Blockchain is distributed and decentralized, meaning a copy of the blockchain is stored on private computers all around the world, and it’s difficult for hackers, governments, or other entities to track and influence all the copies. Blockchain lacks a single point of failure, like data centers that could be subjected to attacks and data tampering.
Blockchain is also timestamped and immutable, which makes records additionally secure. For example, data are submitted to the blocks, where each block in the chain contains a hashed number of the previous blocks. Smallest data change will alter the hashed, making the fault instantly visible throughout the chain and easy for the network to reject.

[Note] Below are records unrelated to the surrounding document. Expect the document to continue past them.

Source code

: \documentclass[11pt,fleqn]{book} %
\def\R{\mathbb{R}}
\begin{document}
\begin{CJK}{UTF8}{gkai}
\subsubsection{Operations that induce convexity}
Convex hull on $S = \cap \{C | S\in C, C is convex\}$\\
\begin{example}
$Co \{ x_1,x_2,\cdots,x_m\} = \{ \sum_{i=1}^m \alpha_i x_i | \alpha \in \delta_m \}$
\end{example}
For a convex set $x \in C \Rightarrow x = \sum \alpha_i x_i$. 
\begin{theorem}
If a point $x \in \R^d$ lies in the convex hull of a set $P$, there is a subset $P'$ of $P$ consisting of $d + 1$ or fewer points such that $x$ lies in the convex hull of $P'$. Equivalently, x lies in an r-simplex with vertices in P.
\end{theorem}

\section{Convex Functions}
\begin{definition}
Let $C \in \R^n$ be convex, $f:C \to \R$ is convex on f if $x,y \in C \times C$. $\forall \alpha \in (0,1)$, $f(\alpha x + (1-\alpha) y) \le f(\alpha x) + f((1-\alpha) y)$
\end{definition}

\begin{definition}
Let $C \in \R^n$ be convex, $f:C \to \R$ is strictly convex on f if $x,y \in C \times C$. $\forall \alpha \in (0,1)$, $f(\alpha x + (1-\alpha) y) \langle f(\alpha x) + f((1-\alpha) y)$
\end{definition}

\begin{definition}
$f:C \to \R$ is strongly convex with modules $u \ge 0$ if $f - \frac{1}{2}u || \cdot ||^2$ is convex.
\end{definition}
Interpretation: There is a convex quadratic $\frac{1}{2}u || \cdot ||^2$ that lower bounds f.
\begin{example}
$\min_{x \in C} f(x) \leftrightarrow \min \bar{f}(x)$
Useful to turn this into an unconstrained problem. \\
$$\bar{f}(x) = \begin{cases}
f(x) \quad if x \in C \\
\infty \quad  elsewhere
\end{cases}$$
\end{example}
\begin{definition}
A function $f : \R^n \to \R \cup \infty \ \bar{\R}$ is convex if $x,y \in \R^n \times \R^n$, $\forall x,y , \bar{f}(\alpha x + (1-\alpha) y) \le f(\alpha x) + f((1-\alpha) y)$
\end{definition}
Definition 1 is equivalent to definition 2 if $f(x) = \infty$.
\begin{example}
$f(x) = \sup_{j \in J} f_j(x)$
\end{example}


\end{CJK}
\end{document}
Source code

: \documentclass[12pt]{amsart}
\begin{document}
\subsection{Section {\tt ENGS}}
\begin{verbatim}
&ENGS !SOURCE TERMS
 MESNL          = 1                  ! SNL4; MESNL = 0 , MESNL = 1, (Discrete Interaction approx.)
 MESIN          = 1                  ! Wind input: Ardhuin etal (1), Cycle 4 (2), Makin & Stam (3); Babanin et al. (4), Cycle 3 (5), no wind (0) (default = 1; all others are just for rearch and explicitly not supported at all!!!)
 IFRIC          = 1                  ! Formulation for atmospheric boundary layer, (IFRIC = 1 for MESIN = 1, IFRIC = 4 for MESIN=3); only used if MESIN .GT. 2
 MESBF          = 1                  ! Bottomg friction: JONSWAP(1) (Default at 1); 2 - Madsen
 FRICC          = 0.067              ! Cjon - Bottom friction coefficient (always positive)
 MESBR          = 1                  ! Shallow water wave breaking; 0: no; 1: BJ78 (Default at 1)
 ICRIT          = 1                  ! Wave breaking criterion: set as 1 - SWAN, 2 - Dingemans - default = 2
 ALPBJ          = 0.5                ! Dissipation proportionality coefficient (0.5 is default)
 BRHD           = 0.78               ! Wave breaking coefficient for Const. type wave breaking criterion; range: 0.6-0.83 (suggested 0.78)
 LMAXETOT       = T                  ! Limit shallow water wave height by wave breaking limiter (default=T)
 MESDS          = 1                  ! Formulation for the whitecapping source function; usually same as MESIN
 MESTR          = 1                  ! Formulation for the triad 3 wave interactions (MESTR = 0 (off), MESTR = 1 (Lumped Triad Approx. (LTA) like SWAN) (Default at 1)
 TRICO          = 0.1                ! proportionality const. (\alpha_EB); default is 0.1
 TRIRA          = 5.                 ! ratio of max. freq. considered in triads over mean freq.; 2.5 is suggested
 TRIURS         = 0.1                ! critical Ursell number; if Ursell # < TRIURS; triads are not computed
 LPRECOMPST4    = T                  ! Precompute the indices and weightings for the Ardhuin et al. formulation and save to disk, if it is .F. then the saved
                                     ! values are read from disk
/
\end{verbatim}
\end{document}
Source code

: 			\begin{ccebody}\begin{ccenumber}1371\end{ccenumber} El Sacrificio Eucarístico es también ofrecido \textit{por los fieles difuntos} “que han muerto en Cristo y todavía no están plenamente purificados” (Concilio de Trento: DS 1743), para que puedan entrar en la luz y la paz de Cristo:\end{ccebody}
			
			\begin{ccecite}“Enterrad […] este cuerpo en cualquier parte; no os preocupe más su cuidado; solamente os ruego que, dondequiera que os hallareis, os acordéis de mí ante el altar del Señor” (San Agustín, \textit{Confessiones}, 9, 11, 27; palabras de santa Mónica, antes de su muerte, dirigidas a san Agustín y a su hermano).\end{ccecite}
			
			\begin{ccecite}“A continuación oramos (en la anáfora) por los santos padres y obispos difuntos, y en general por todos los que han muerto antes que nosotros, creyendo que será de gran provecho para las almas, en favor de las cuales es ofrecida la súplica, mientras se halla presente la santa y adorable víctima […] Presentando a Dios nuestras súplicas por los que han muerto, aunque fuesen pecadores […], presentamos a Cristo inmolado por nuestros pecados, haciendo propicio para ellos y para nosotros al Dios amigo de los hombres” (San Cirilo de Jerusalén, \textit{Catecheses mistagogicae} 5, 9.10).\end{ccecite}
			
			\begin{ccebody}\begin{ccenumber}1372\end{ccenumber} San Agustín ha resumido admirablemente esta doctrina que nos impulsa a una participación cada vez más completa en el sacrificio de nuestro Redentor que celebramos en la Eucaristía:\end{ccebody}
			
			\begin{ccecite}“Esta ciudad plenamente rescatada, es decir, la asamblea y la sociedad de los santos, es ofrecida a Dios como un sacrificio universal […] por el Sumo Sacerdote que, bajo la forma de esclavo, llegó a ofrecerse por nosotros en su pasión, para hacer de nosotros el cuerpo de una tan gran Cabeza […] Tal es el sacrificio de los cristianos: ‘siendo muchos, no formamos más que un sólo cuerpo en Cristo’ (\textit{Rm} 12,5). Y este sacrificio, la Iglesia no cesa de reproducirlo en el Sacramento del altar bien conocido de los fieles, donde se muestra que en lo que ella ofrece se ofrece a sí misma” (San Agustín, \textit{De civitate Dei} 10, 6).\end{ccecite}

Most common blockchains have their own distributed governance or a network of computers incentivized by the system to validate correct transactions by reaching a majority consensus. The system is inherently designed to function without the need for trusted third parties like governments or lawyers to oversee the process. In effect, transactions performed on the blockchain are both safer and much cheaper than those in the traditional financial sector, which opens possibilities for new businesses and investors to join the market.
New World – New Assets
Asset management and asset investment currently struggle with multiple different issues. The traditional investment vehicles are often too expensive for retail investors; that’s the ordinary people willing to invest small amounts. The system often inflates the brokerage fees with minimal investment amounts exceeding $5000. The ownership is both expensive and timeconsuming and requires many third parties like notaries, banks, and lawyers.
New investment and robo-advisory apps like Robin Hood and Acorns are gaining momentum and opening markets to wider audiences. However, they are still not globally available, and traditional regulatory frameworks impair the broader disruption.

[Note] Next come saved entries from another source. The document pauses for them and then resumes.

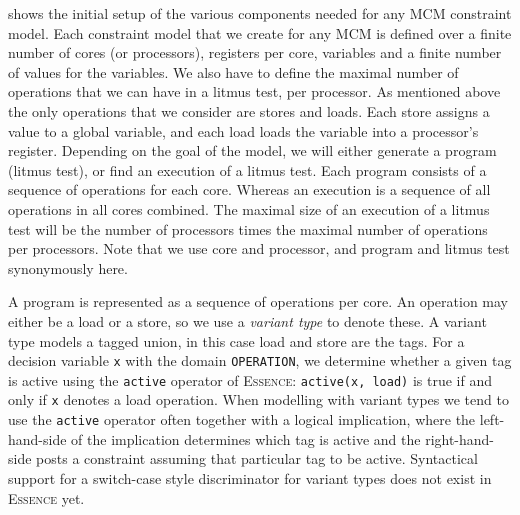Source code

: \documentclass[runningheads]{llncs}
\newcommand{\essence}[0]{\textsc{Essence}}
\begin{document}
 shows the initial setup of the various components needed for any MCM constraint model.
Each constraint model that we create for any MCM is defined over a finite number of cores (or processors), registers per core, variables and a finite number of values for the variables.
We also have to define the maximal number of operations that we can have in a litmus test, per processor.
As mentioned above the only operations that we consider are stores and loads.
Each store assigns a value to a global variable, and each load loads the variable into a processor's register.
Depending on the goal of the model, we will either generate a program (litmus test), or find an execution of a litmus test.
Each program consists of a sequence of operations for each core.
Whereas an execution is a sequence of all operations in all cores combined.
The maximal size of an execution of a litmus test will be the number of processors times the maximal number of operations per processors.
Note that we use core and processor, and program and litmus test synonymously here.

A program is represented as a sequence of operations per core. An operation may either be a load or a store, so we use a \emph{variant type} to denote these. A variant type models a tagged union, in this case load and store are the tags. For a decision variable \texttt{x} with the domain \texttt{OPERATION}, we determine whether a given tag is active using the \texttt{active} operator of \essence{}: \texttt{active(x, load)} is true if and only if \texttt{x} denotes a load operation. When modelling with variant types we tend to use the \texttt{active} operator often together with a logical implication, where the left-hand-side of the implication determines which tag is active and the right-hand-side posts a constraint assuming that particular tag to be active. Syntactical support for a switch-case style discriminator for variant types does not exist in \essence{} yet.
\end{document}
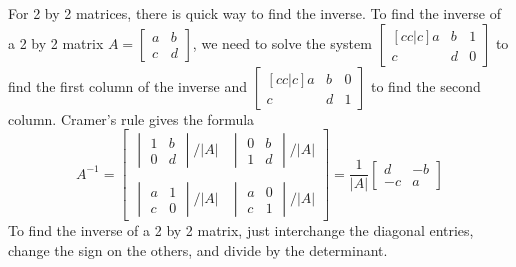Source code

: For 2 by 2 matrices, there is quick way to find the inverse. To find the inverse of a 2 by 2 matrix $A=\begin{bmatrix}a&b\\c&d\end{bmatrix}$, we need to solve the system $\begin{bmatrix}[cc|c]a&b&1\\c&d&0\end{bmatrix}$ to find the first column of the inverse and $\begin{bmatrix}[cc|c]a&b&0\\c&d&1\end{bmatrix}$ to find the second column.  Cramer's rule gives the formula $$A^{-1}=
\begin{bmatrix}
\begin{vmatrix}1&b\\0&d\end{vmatrix}/|A|&\begin{vmatrix}0&b\\1&d\end{vmatrix}/|A|\\ \\
\begin{vmatrix}a&1\\c&0\end{vmatrix}/|A|&\begin{vmatrix}a&0\\c&1\end{vmatrix}/|A|\end{bmatrix} 
= \frac{1}{|A|}
\begin{bmatrix}d&-b\\-c&a\end{bmatrix}
$$
To find the inverse of a 2 by 2 matrix, just interchange the diagonal entries, change the sign on the others, and divide by the determinant.

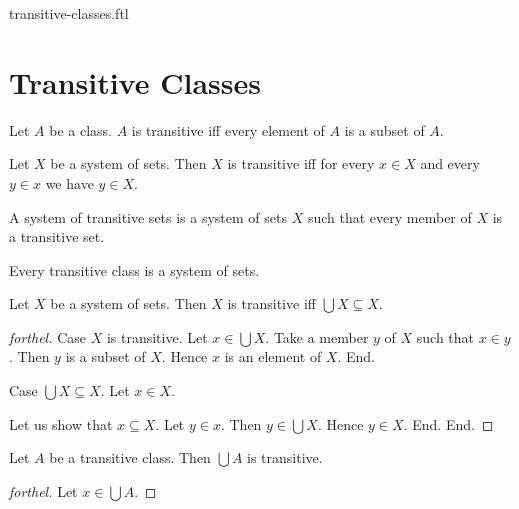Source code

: \documentclass{naproche-library}
\begin{document}
\begin{smodule}{transitive-classes.ftl}

  \section*{Transitive Classes}

  \begin{definition}[forthel,id=SET_THEORY_01_8167915266244608]
    Let $A$ be a class.
    $A$ is transitive iff every element of $A$ is a subset of $A$.
  \end{definition}

  \begin{proposition}[forthel,id=SET_THEORY_01_6964770955591680]
    Let $X$ be a system of sets.
    Then $X$ is transitive iff for every $x \in X$ and every $y \in x$ we have $y \in X$.
  \end{proposition}

  \begin{definition}[forthel,id=SET_THEORY_01_4219967964708864]
    A system of transitive sets is a system of sets $X$ such that every member of $X$ is a transitive set.
  \end{definition}

  \begin{proposition}[forthel,id=SET_THEORY_01_2095807333400576]
    Every transitive class is a system of sets.
  \end{proposition}

  \begin{proposition}[forthel,id=SET_THEORY_01_6524117649981440]
    Let $X$ be a system of sets.
    Then $X$ is transitive iff $\bigcup X \subseteq X$.
  \end{proposition}
  \begin{proof}[forthel]
    Case $X$ is transitive.
      Let $x \in \bigcup X$.
      Take a member $y$ of $X$ such that $x \in y$.
      Then $y$ is a subset of $X$.
      Hence $x$ is an element of $X$.
    End.

    Case $\bigcup X \subseteq X$.
      Let $x \in X$.

      Let us show that $x \subseteq X$.
        Let $y \in x$.
        Then $y \in \bigcup X$.
        Hence $y \in X$.
      End.
    End.
  \end{proof}

  \begin{proposition}[forthel,id=SET_THEORY_01_620651482185728]
    Let $A$ be a transitive class.
    Then $\bigcup A$ is transitive.
  \end{proposition}
  \begin{proof}[forthel]
    Let $x \in \bigcup A$.


\end{proof}
\end{smodule}
\end{document}
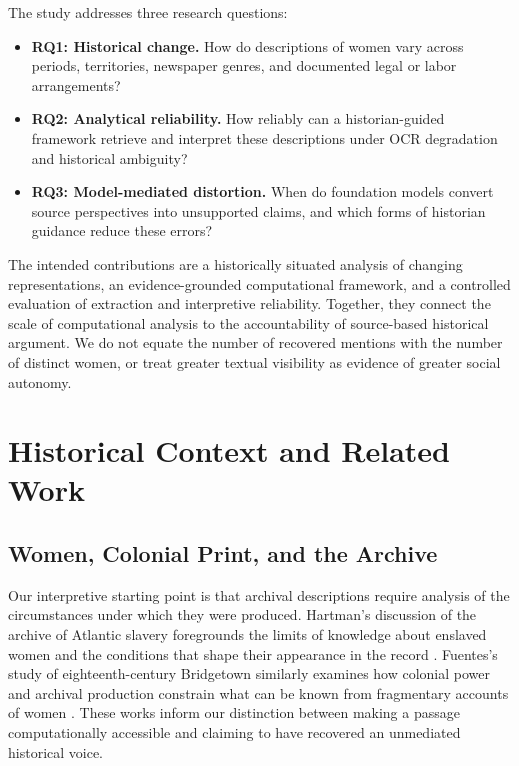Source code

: \documentclass[sigconf]{acmart}
\begin{document}
The study addresses three research questions:
\begin{itemize}
  \item \textbf{RQ1: Historical change.} How do descriptions of women vary across periods, territories, newspaper genres, and documented legal or labor arrangements?
  \item \textbf{RQ2: Analytical reliability.} How reliably can a historian-guided framework retrieve and interpret these descriptions under OCR degradation and historical ambiguity?
  \item \textbf{RQ3: Model-mediated distortion.} When do foundation models convert source perspectives into unsupported claims, and which forms of historian guidance reduce these errors?
\end{itemize}

The intended contributions are a historically situated analysis of changing representations, an evidence-grounded computational framework, and a controlled evaluation of extraction and interpretive reliability. Together, they connect the scale of computational analysis to the accountability of source-based historical argument. We do not equate the number of recovered mentions with the number of distinct women, or treat greater textual visibility as evidence of greater social autonomy.

\section{Historical Context and Related Work}
\label{sec:related}

\subsection{Women, Colonial Print, and the Archive}

Our interpretive starting point is that archival descriptions require analysis of the circumstances under which they were produced. Hartman's discussion of the archive of Atlantic slavery foregrounds the limits of knowledge about enslaved women and the conditions that shape their appearance in the record \citep{hartman2008venus}. Fuentes's study of eighteenth-century Bridgetown similarly examines how colonial power and archival production constrain what can be known from fragmentary accounts of women \citep{fuentes2016dispossessed}. These works inform our distinction between making a passage computationally accessible and claiming to have recovered an unmediated historical voice.
\end{document}
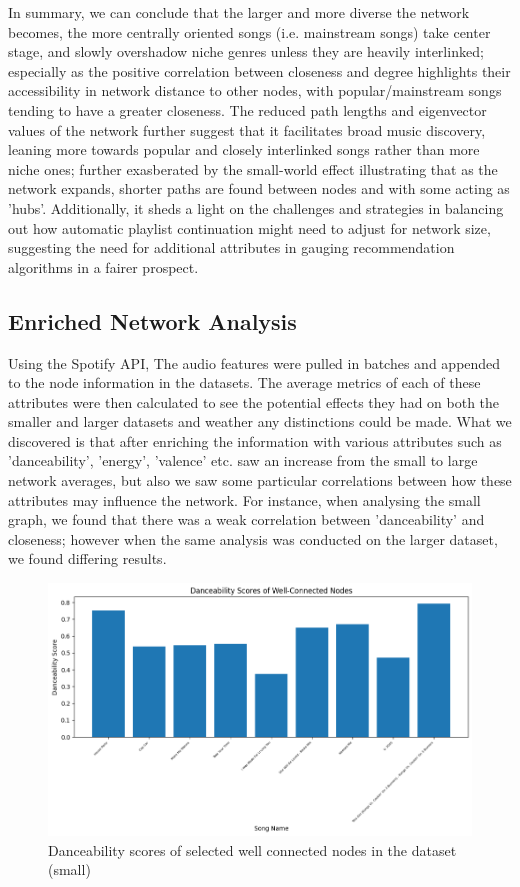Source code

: \documentclass[conference]{IEEEtran}
\begin{document}
In summary, we can conclude that the larger and more diverse the network becomes, the more centrally oriented songs (i.e. mainstream songs) take center stage, and slowly overshadow niche genres unless they are heavily interlinked; especially as the positive correlation between closeness and degree highlights their accessibility in network distance to other nodes, with popular/mainstream songs tending to have a greater closeness. The reduced path lengths and eigenvector values of the network further suggest that it facilitates broad music discovery, leaning more towards popular and closely interlinked songs rather than more niche ones; further exasberated by the small-world effect illustrating that as the network expands, shorter paths are found between nodes and with some acting as 'hubs'. Additionally, it sheds a light on the challenges and strategies in balancing out how automatic playlist continuation might need to adjust for network size, suggesting the need for additional attributes in gauging recommendation algorithms in a fairer prospect.\\

\subsection{Enriched Network Analysis}
Using the Spotify API, The audio features were pulled in batches and appended to the node information in the datasets. The average metrics of each of these attributes were then calculated to see the potential effects they had on both the smaller and larger datasets and weather any distinctions could be made. What we discovered is that after enriching the information with various attributes such as 'danceability', 'energy', 'valence' etc. saw an increase from the small to large network averages, but also we saw some particular correlations between how these attributes may influence the network. For instance, when analysing the small graph, we found that there was a weak correlation between 'danceability' and closeness; however when the same analysis was conducted on the larger dataset, we found differing results. \\

\begin{figure}[h!]
    \centering
    \includegraphics[width=1\linewidth]{images/wcn.png}
    \caption{Danceability scores of selected well connected nodes in the dataset (small)}
    \label{fig:enter-label}
\end{figure}
\end{document}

That’s were tokenized assets on the blockchain could push the momentum forward. Tokenization offers a new world of assets that are potentially borderless, accessible from anywhere at any time, and instantly transferable at a minimal cost.
Researchers, enterprizes, and exchanges are currently working with regulators to build new legal frameworks. In the meantime, tokenization already offers a quick and automated way to securitize assets while complying with current local ordinances. Once smart contracts are legally vetted, they can be used across the board to tokenize any type of real-world assets from real estate to art and collectibles.

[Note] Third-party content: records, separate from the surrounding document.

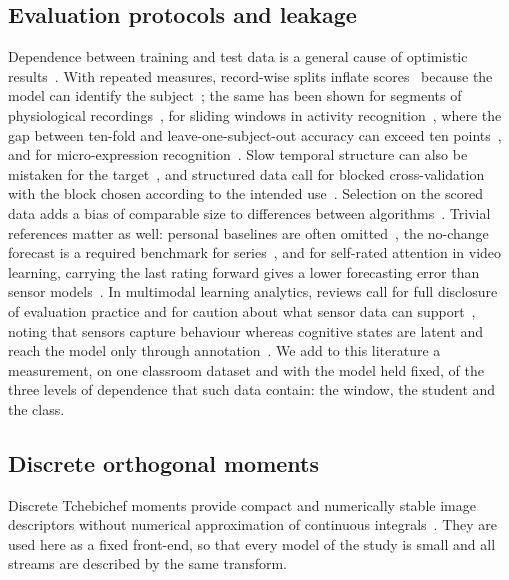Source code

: \subsection{Evaluation protocols and leakage}
Dependence between training and test data is a general cause of optimistic results~\cite{kapoor2023leakage}. With repeated measures, record-wise splits inflate scores~\cite{saeb2017need} because the model can identify the subject~\cite{chaibubneto2019detecting}; the same has been shown for segments of physiological recordings~\cite{brookshire2024data,pandilova2026participant}, for sliding windows in activity recognition~\cite{hammerla2015lets,tello2023too}, where the gap between ten-fold and leave-one-subject-out accuracy can exceed ten points~\cite{gholamiangonabadi2020deep}, and for micro-expression recognition~\cite{varanka2024data}. Slow temporal structure can also be mistaken for the target~\cite{li2020perils}, and structured data call for blocked cross-validation with the block chosen according to the intended use~\cite{roberts2017cross}. Selection on the scored data adds a bias of comparable size to differences between algorithms~\cite{cawley2010overfitting}. Trivial references matter as well: personal baselines are often omitted~\cite{demasi2017meaningless}, the no-change forecast is a required benchmark for series~\cite{hewamalage2023forecast}, and for self-rated attention in video learning, carrying the last rating forward gives a lower forecasting error than sensor models~\cite{leng2026edugage}. In multimodal learning analytics, reviews call for full disclosure of evaluation practice and for caution about what sensor data can support~\cite{worsley2021new,yan2022scalability,cukurova2020promise}, noting that sensors capture behaviour whereas cognitive states are latent and reach the model only through annotation~\cite{dimitri2018signals}. We add to this literature a measurement, on one classroom dataset and with the model held fixed, of the three levels of dependence that such data contain: the window, the student and the class.

\subsection{Discrete orthogonal moments}
Discrete Tchebichef moments provide compact and numerically stable image descriptors without numerical approximation of continuous integrals~\cite{mukundan2001tchebichef}. They are used here as a fixed front-end, so that every model of the study is small and all streams are described by the same transform.
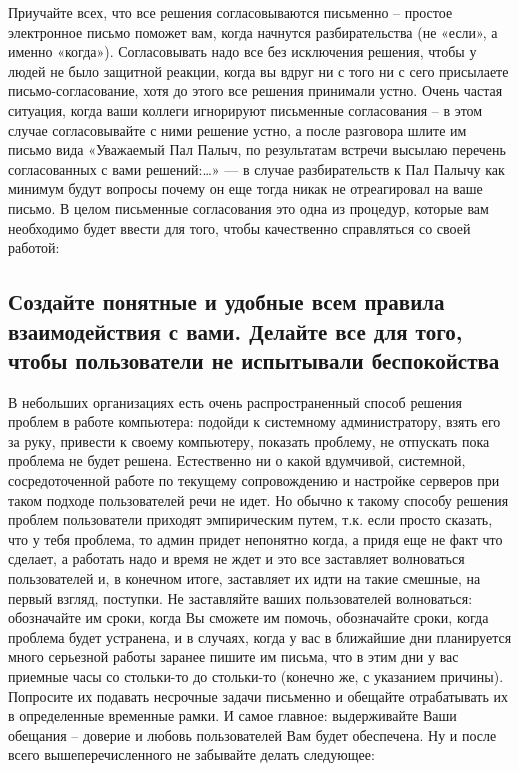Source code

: 	Приучайте всех, что все решения согласовываются письменно – простое электронное письмо поможет вам, когда начнутся разбирательства (не «если», а именно «когда»). Согласовывать надо все без исключения решения, чтобы у людей не было защитной реакции, когда вы вдруг ни с того ни с сего присылаете письмо-согласование, хотя до этого все решения принимали устно. Очень частая ситуация, когда ваши коллеги игнорируют письменные согласования – в этом случае согласовывайте с ними решение устно, а после разговора шлите им письмо вида «Уважаемый Пал Палыч, по результатам встречи высылаю перечень согласованных с вами решений:…» — в случае разбирательств к Пал Палычу как минимум будут вопросы почему он еще тогда никак не отреагировал на ваше письмо. В целом письменные согласования это одна из процедур, которые вам необходимо будет ввести для того, чтобы качественно справляться со своей работой:
	
	\subsection{Создайте понятные и удобные всем правила взаимодействия с вами. Делайте все для того, чтобы пользователи не испытывали беспокойства}
	
	В небольших организациях есть очень распространенный способ решения проблем в работе компьютера: подойди к системному администратору, взять его за руку, привести к своему компьютеру, показать проблему, не отпускать пока проблема не будет решена. Естественно ни о какой вдумчивой, системной, сосредоточенной работе по текущему сопровождению и настройке серверов при таком подходе пользователей речи не идет. Но обычно к такому способу решения проблем пользователи приходят эмпирическим путем, т.к. если просто сказать, что у тебя проблема, то админ придет непонятно когда, а придя еще не факт что сделает, а работать надо и время не ждет и это все заставляет волноваться пользователей и, в конечном итоге, заставляет их идти на такие смешные, на первый взгляд, поступки. Не заставляйте ваших пользователей волноваться: обозначайте им сроки, когда Вы сможете им помочь, обозначайте сроки, когда проблема будет устранена, и в случаях, когда у вас в ближайшие дни планируется много серьезной работы заранее пишите им письма, что в этим дни у вас приемные часы со стольки-то до стольки-то (конечно же, с указанием причины). Попросите их подавать несрочные задачи письменно и обещайте отрабатывать их в определенные временные рамки. И самое главное: выдерживайте Ваши обещания – доверие и любовь пользователей Вам будет обеспечена.
	Ну и после всего вышеперечисленного не забывайте делать следующее:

Why the Real-world Asset Tokenization will Change Asset Management
There are many amazing advantages of using asset tokenization and blockchain to disrupt the asset management scene. Blockchain offers low transaction fees, instant ownership transfer, and, most of all, seamless access from anywhere in the world via the internet or even completely offline.
With open public blockchains, it’s easier for everyone to participate in asset exchange regardless of their financial status. It’s also easier to monitor and audit your assets, although owners’ privacy is still protected, and the actual data on the blockchain encrypted with hashing algorithms.
The assets that were previously expensive, illiquid, and difficult to buy and sell can now be instantly digitized and sold in the form of tokens to one or multiple different buyers. This kind of shared ownership and asset management may soon become a new trend in real estate investment, similar to real estate crowdfunding.
Various technical and legal issues still need to be ironed out before the asset tokenization on the blockchain becomes mainstream. Still, cryptocurrency exchanges and traditional exchanges are already racing to get the share of this emerging market and build new asset management frameworks. Many already collaborate with their local regulators to develop alternative regulatory environments for what they hope will become a new asset class, the crypto assets.